* **Exercise**
All lines holding the word "them" are to be copied from the records beneath.

* **Material provided**
********************

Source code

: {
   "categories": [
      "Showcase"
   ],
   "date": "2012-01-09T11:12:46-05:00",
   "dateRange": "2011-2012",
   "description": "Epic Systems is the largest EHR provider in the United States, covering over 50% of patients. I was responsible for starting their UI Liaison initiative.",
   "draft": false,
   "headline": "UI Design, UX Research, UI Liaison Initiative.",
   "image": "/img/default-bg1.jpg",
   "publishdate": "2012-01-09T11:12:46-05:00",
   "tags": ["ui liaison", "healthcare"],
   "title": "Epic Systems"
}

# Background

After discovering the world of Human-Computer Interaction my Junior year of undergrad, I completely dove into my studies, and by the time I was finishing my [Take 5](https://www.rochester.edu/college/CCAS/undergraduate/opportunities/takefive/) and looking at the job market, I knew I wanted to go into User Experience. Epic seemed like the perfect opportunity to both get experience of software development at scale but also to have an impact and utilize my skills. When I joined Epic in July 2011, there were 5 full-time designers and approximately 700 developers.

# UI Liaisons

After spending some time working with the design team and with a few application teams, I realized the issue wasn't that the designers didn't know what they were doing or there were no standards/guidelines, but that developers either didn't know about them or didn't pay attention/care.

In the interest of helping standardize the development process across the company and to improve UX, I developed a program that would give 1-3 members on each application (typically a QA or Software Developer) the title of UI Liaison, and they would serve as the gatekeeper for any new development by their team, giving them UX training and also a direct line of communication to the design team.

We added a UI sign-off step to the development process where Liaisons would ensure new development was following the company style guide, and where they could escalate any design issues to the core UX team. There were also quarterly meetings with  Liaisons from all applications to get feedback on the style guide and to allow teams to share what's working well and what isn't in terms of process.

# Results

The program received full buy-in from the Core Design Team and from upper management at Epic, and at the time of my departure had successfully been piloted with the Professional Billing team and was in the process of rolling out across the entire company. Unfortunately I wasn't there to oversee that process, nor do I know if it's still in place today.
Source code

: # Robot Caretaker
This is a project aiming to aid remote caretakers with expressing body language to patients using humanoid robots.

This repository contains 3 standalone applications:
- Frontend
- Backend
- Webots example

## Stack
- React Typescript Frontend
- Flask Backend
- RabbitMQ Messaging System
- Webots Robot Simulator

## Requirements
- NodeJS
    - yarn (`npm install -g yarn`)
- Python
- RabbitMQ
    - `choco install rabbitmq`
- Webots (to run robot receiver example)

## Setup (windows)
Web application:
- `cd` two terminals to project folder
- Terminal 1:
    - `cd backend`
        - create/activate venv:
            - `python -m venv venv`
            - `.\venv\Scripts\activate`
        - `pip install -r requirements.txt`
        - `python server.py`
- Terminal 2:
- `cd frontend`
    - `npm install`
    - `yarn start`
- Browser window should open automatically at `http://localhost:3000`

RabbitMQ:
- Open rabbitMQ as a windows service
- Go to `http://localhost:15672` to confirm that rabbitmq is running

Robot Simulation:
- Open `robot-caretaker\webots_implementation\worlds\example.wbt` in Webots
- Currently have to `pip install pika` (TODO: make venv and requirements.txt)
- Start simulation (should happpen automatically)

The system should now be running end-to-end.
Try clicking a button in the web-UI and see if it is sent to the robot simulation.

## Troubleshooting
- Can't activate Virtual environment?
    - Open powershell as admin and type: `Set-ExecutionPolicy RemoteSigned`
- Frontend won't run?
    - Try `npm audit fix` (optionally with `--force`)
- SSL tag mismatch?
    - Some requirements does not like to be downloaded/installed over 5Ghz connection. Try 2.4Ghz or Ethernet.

********************

* **Answer to this exercise**
After spending some time working with the design team and with a few application teams, I realized the issue wasn't that the designers didn't know what they were doing or there were no standards/guidelines, but that developers either didn't know about them or didn't pay attention/care.
In the interest of helping standardize the development process across the company and to improve UX, I developed a program that would give 1-3 members on each application (typically a QA or Software Developer) the title of UI Liaison, and they would serve as the gatekeeper for any new development by their team, giving them UX training and also a direct line of communication to the design team.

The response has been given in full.